PDA

View Full Version : Short 3x ETF


ArkhamB
05-20-2009, 07:49 PM
Aiki since you were talking about shorting FAS/FAZ in the video posted earlier. Would a similar position on MWN/MWJ work out the same way? It looks like they are both earlier in their life cycle and have more value to lose. Also I've looked at their prices since their inception and they both are down...MWJ -9% and MWN-45%.

Is this something that can be done with options contract, if the shares aren't available to borrow? And is it possible that Direxion would close the ETFs at some point, and I would lose all money invested in the options?

Brian

Albert0373
05-20-2009, 08:03 PM
These 3x ETFs all have time decay, which are the result of daily compounding on the NAV. The amount of decay depends on how volatile the index is and how leveraged the ETF is. And from what I remember from past discussions here, playing options/leaps on these aren't exactly optimal/viable. As aiki mentioned:

Well, here's the deal. There is not much open interest, only an idiot would write them as I see it. Since the combined value trends to zero it follows that both bull and bear go to zero individually. The puts on both FAS an FAZ sell for the same price pretty much. The FAS7 puts are $4 which means at zero your return is $3 or 75% over 20 months. Not the greatest since it'll be tying up your money for so long. Now writing calls might be a better play cause there is open interest (don't ask me why)and they get an ok price.

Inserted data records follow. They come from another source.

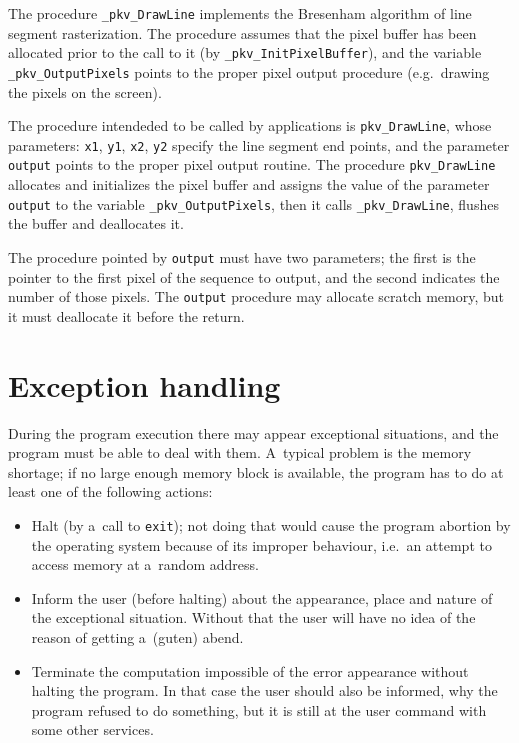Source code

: \vspace{\bigskipamount}                              
The procedure \texttt{\_pkv\_DrawLine} implements the Bresenham algorithm of
line segment rasterization. The procedure assumes that the pixel buffer
has been allocated prior to the call to it
(by \texttt{\_pkv\_InitPixelBuffer}),
and the variable \texttt{\_pkv\_OutputPixels} points to the proper pixel
output procedure (e.g.\ drawing the pixels on the screen).

The procedure intendeded to be called by applications is
\texttt{pkv\_DrawLine}, whose parameters: \texttt{x1}, \texttt{y1},
\texttt{x2}, \texttt{y2} specify the line segment end points,
and the parameter \texttt{output} points to the proper pixel output
routine. The procedure \texttt{pkv\_DrawLine} allocates and initializes the
pixel buffer and assigns the value of the parameter \texttt{output}
to the variable \texttt{\_pkv\_OutputPixels},
then it calls \texttt{\_pkv\_DrawLine}, flushes the buffer and deallocates it.

The procedure pointed by \texttt{output} must have two parameters;
the first is the pointer to the first pixel of the sequence to output,
and the second indicates the number of those pixels. The \texttt{output}
procedure may allocate scratch memory, but it must deallocate it before
the return.


\newpage
\section{Exception handling}

During the program execution there may appear exceptional situations,
and the program must be able to deal with them. A~typical problem
is the memory shortage; if no large enough memory block is available,
the program has to do at least one of the following actions:
\begin{itemize}
\item Halt (by a~call to \texttt{exit}); not doing that would cause
  the program abortion by the operating system because of its improper behaviour,
  i.e.\ an attempt to access memory at a~random address.
\item Inform the user (before halting) about the appearance,
  place and nature of the exceptional situation. Without that the user
  will have no idea of the reason of getting a~(guten) abend.
\item Terminate the computation impossible of the error appearance
  without halting the program. In that case the user should also be
  informed, why the program refused to do something, but it is still at the
  user command with some other services.
\end{itemize}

Once it is announced that an ETF will close, there is a period of time (3-4 weeks) that it is still traded. This is currently the case with the Ameristock Treasury bond ETFs, which will cease trading today.

In this time period, investors can buy or sell shares as they normally would. On the day that the ETF closes, all trading stops. The provider then has a period of time (about 2 weeks) to sell the underlying securities within the ETF.

The proceeds are then distributed to the owner of record. The owner will get the value of the securities from when they were sold, not when the ETF stopped trading. So, if you’re holding the ETF when it closes, you’re running the risk that the underlying securities could go down (or up) in value in that time frame.

If you want to know the value you are getting from your ETF, it might be better to sell the shares before the ETF stops trading. Otherwise, you’re left cooling your heels and won’t know what you’re going to get until the securities are sold and proceeds are distributed. It’s up to your risk tolerance.

But the closing of an ETF is an orderly process, and investors are given plenty of warning so they can plan accordingly.
http://www.traderplanet.com/blogs/smarttrader/2009/04/02/what-happens-if-you-own-an-etf-that-gets-closed/

ArkhamB
05-20-2009, 08:05 PM
Thanks for that info Albert.

Brian

BULLSEYE
05-20-2009, 08:09 PM
why not short FAZ/FAS still? regardless of where you enter on the price, the most you can get out of the short is 100%. IF price is 100 or if its 2 dollars.. still only 100% max return. And FAZ/FAS is prob still most volatile levereged etf out there.

ArkhamB
05-20-2009, 08:19 PM
Now I'm new to this but if I'm missing something tell me.

Your max return is always 100% but if a stock is $50 and falls to $10, your profit is $40 per share minus costs. If a stock is $5 and falls to $.25, your profit is only $4.75 per share minus costs.

Or do the option contracts cost that much more on the higher priced stocks, nullifying the larger profit?

Albert0373
05-20-2009, 08:25 PM
Now I'm new to this but if I'm missing something tell me.

Your max return is always 100% but if a stock is $50 and falls to $10, your profit is $40 per share minus costs. If a stock is $5 and falls to $.25, your profit is only $4.75 per share minus costs.

Or do the option contracts cost that much more on the higher priced stocks, nullifying the larger profit?

:idea:

That reminds of this one thread where we cleared up percentage gains through shorting: http://www.onlinetradersforum.com/showthread.php?t=10068

Presumably, the options will cost you more as the commissions will bite you hard unless you're trading them at a flat-rate.

BULLSEYE
05-20-2009, 11:06 PM
Now I'm new to this but if I'm missing something tell me.

Your max return is always 100% but if a stock is $50 and falls to $10, your profit is $40 per share minus costs. If a stock is $5 and falls to $.25, your profit is only $4.75 per share minus costs.

Or do the option contracts cost that much more on the higher priced stocks, nullifying the larger profit?


yea but im assuming for the more expensive stock you would have less shares. if you invested 5k in each stock.. your profit would still be the same. if the share price goes down 20%, you would return 1k in profit from the short. regardless if its the 50 dollar stock to 40, or 5 dollar stock to 4. its still 20%.